# PROVIDED ENTRIES:
....................

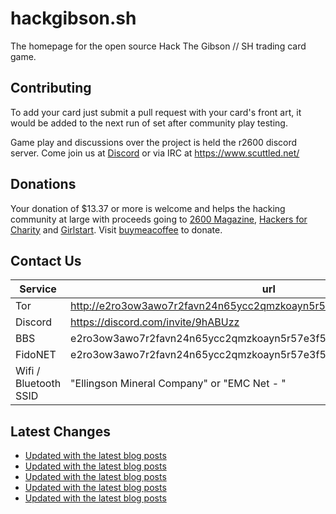 # hackgibson.sh
The homepage for the open source Hack The Gibson // SH trading card game.


## Contributing

To add your card just submit a pull request with your card's front art, it would be added to the next run of set after community play testing.

Game play and discussions over the project is held the r2600 discord server. Come join us at [Discord](https://discord.com/invite/9hABUzz) or via IRC at https://www.scuttled.net/


## Donations

Your donation of $13.37 or more is welcome and helps the hacking community at large with proceeds going to [2600 Magazine](https://2600.com/), [Hackers for Charity](https://hackersforcharity.org) and [Girlstart](https://girlstart.org).  Visit [buymeacoffee](https://www.buymeacoffee.com/hackgibson.sh) to donate.


## Contact Us

Service | url
-|-
Tor | http://e2ro3ow3awo7r2favn24n65ycc2qmzkoayn5r57e3f56nvjwdcgg32ad.onion
Discord | https://discord.com/invite/9hABUzz
BBS | e2ro3ow3awo7r2favn24n65ycc2qmzkoayn5r57e3f56nvjwdcgg32ad.onion:23
FidoNET | e2ro3ow3awo7r2favn24n65ycc2qmzkoayn5r57e3f56nvjwdcgg32ad.onion:24554
Wifi / Bluetooth SSID | "Ellingson Mineral Company" or "EMC Net - <fidonet address>"

## Latest Changes
<!-- BLOG-POST-LIST:START -->
- [Updated with the latest blog posts](https://github.com/DFW2600/hackgibson.sh/commit/ce8e1dad8fd23e53faa2c3e9d8487ab9467a7b2f)
- [Updated with the latest blog posts](https://github.com/DFW2600/hackgibson.sh/commit/3c0f2051faa95fba6599cfcdf33722e42ec31487)
- [Updated with the latest blog posts](https://github.com/DFW2600/hackgibson.sh/commit/2a65fd7d363b243fc5176cbe697494012d254351)
- [Updated with the latest blog posts](https://github.com/DFW2600/hackgibson.sh/commit/1decbe127a222f99195d801c8e61919017143580)
- [Updated with the latest blog posts](https://github.com/DFW2600/hackgibson.sh/commit/f5607e6e264a3576081afa7a7b676459d7c1d534)
<!-- BLOG-POST-LIST:END -->
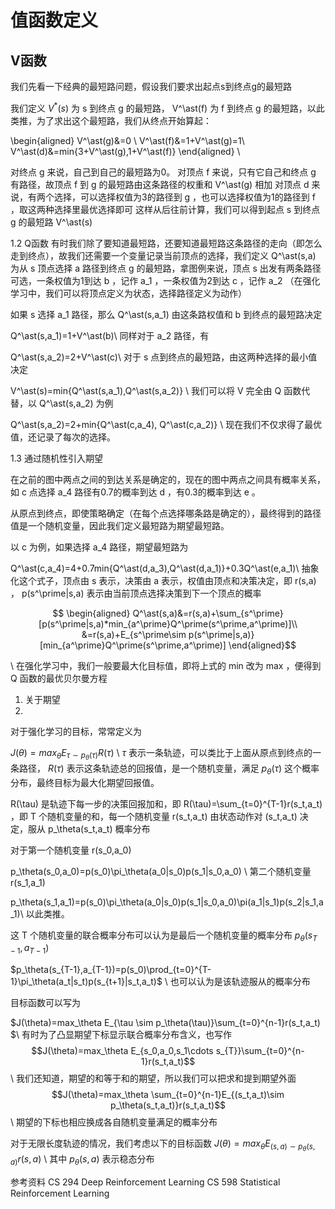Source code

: 

<!--
 * @version:
 * @Author:  StevenJokess（蔡舒起） https://github.com/StevenJokess
 * @Date: 2023-09-10 21:04:20
 * @LastEditors:  StevenJokess（蔡舒起） https://github.com/StevenJokess
 * @LastEditTime: 2023-09-10 23:51:03
 * @Description:
 * @Help me: make friends by a867907127@gmail.com and help me get some “foreign” things or service I need in life; 如有帮助，请资助，失业3年了。![支付宝收款码](https://github.com/StevenJokess/d2rl/blob/master/img/%E6%94%B6.jpg)
 * @TODO::
 * @Reference:
-->

# 值函数定义

## V函数

我们先看一下经典的最短路问题，假设我们要求出起点s到终点g的最短路

我们定义 $V^\ast(s)$ 为 s 到终点 g 的最短路， V^\ast(f) 为 f 到终点 g 的最短路，以此类推，为了求出这个最短路，我们从终点开始算起：

\begin{aligned} V^\ast(g)&=0 \\ V^\ast(f)&=1+V^\ast(g)=1\\ V^\ast(d)&=min\{3+V^\ast(g),1+V^\ast(f)\} \end{aligned} \\

对终点 g 来说，自己到自己的最短路为0。
对顶点 f 来说，只有它自己和终点 g 有路径，故顶点 f 到 g 的最短路由这条路径的权重和 V^\ast(g) 相加
对顶点 d 来说，有两个选择，可以选择权值为3的路径到 g ，也可以选择权值为1的路径到 f ，取这两种选择里最优选择即可
这样从后往前计算，我们可以得到起点 s 到终点 g 的最短路 V^\ast(s)

1.2 Q函数
有时我们除了要知道最短路，还要知道最短路这条路径的走向（即怎么走到终点），故我们还需要一个变量记录当前顶点的选择，我们定义 Q^\ast(s,a) 为从 s 顶点选择 a 路径到终点 g 的最短路，拿图例来说，顶点 s 出发有两条路径可选，一条权值为1到达 b ，记作 a_1 ，一条权值为2到达 c ，记作 a_2 （在强化学习中，我们可以将顶点定义为状态，选择路径定义为动作）


如果 s 选择 a_1 路径，那么 Q^\ast(s,a_1) 由这条路权值和 b 到终点的最短路决定

Q^\ast(s,a_1)=1+V^\ast(b)\\ 同样对于 a_2 路径，有

Q^\ast(s,a_2)=2+V^\ast(c)\\ 对于 s 点到终点的最短路，由这两种选择的最小值决定

V^\ast(s)=min{Q^\ast(s,a_1),Q^\ast(s,a_2)} \\ 我们可以将 V 完全由 Q 函数代替，以 Q^\ast(s,a_2) 为例

Q^\ast(s,a_2)=2+min{Q^\ast(c,a_4), Q^\ast(c,a_2)} \\ 现在我们不仅求得了最优值，还记录了每次的选择。

1.3 通过随机性引入期望

在之前的图中两点之间的到达关系是确定的，现在的图中两点之间具有概率关系，如 c 点选择 a_4 路径有0.7的概率到达 d ，有0.3的概率到达 e 。

从原点到终点，即使策略确定（在每个点选择哪条路是确定的），最终得到的路径值是一个随机变量，因此我们定义最短路为期望最短路。

以 c 为例，如果选择 a_4 路径，期望最短路为

Q^\ast(c,a_4)=4+0.7min{Q^\ast(d,a_3),Q^\ast(d,a_1)}+0.3Q^\ast(e,a_1)\\ 抽象化这个式子，顶点由 s 表示，决策由 a 表示，权值由顶点和决策决定，即 r(s,a) ， p(s^\prime|s,a) 表示由当前顶点选择决策到下一个顶点的概率

$$
\begin{aligned} Q^\ast(s,a)&=r(s,a)+\sum_{s^\prime}[p(s^\prime|s,a)*min_{a^\prime}Q^\prime(s^\prime,a^\prime)]\\ &=r(s,a)+E_{s^\prime\sim p(s^\prime|s,a)}[min_{a^\prime}Q^\prime(s^\prime,a^\prime)] \end{aligned}$$

\\ 在强化学习中，我们一般要最大化目标值，即将上式的 min 改为 max ，便得到 Q 函数的最优贝尔曼方程

1. 关于期望
2.
对于强化学习的目标，常常定义为

$J(\theta)=max_\theta E_{\tau \sim p_\theta(\tau)}R(\tau)$ \\ $\tau$ 表示一条轨迹，可以类比于上面从原点到终点的一条路径， $R(\tau)$ 表示这条轨迹总的回报值，是一个随机变量，满足 $p_\theta(\tau)$ 这个概率分布，最终目标为最大化期望回报值。

R(\tau) 是轨迹下每一步的决策回报加和，即 R(\tau)=\sum_{t=0}^{T-1}r(s_t,a_t) ，即 T 个随机变量的和，每一个随机变量 r(s_t,a_t) 由状态动作对 (s_t,a_t) 决定，服从 p_\theta(s_t,a_t) 概率分布

对于第一个随机变量 r(s_0,a_0)

p_\theta(s_0,a_0)=p(s_0)\pi_\theta(a_0|s_0)p(s_1|s_0,a_0) \\ 第二个随机变量 r(s_1,a_1)

p_\theta(s_1,a_1)=p(s_0)\pi_\theta(a_0|s_0)p(s_1|s_0,a_0)\pi(a_1|s_1)p(s_2|s_1,a_1)\\ 以此类推。

这 T 个随机变量的联合概率分布可以认为是最后一个随机变量的概率分布 $p_\theta(s_{T-1},a_{T-1})$

$p_\theta(s_{T-1},a_{T-1})=p(s_0)\prod_{t=0}^{T-1}\pi_\theta(a_t|s_t)p(s_{t+1}|s_t,a_t)$ \\ 也可以认为是该轨迹服从的概率分布

目标函数可以写为

$J(\theta)=max_\theta E_{\tau \sim p_\theta(\tau)}\sum_{t=0}^{n-1}r(s_t,a_t) $\\ 有时为了凸显期望下标显示联合概率分布含义，也写作 $$J(\theta)=max_\theta E_{s_0,a_0,s_1\cdots s_{T}}\sum_{t=0}^{n-1}r(s_t,a_t)$$\\ 我们还知道，期望的和等于和的期望，所以我们可以把求和提到期望外面 $$J(\theta)=max_\theta \sum_{t=0}^{n-1}E_{(s_t,a_t)\sim p_\theta(s_t,a_t)}r(s_t,a_t)$$\\ 期望的下标也相应换成各自随机变量满足的概率分布

对于无限长度轨迹的情况，我们考虑以下的目标函数 $J(\theta)=max_\theta E_{(s,a)\sim p_\theta(s,a)}r(s,a)$ \\ 其中 $p_\theta(s,a)$ 表示稳态分布

参考资料
CS 294 Deep Reinforcement Learning
CS 598 Statistical Reinforcement Learning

....................

# DIRECTIONS FOR THIS TASK:
Pick from the records each line that contains the word "LIST" and show it.

# ANSWER FOR THE TASK:
<!-- BLOG-POST-LIST:START -->
<!-- BLOG-POST-LIST:END -->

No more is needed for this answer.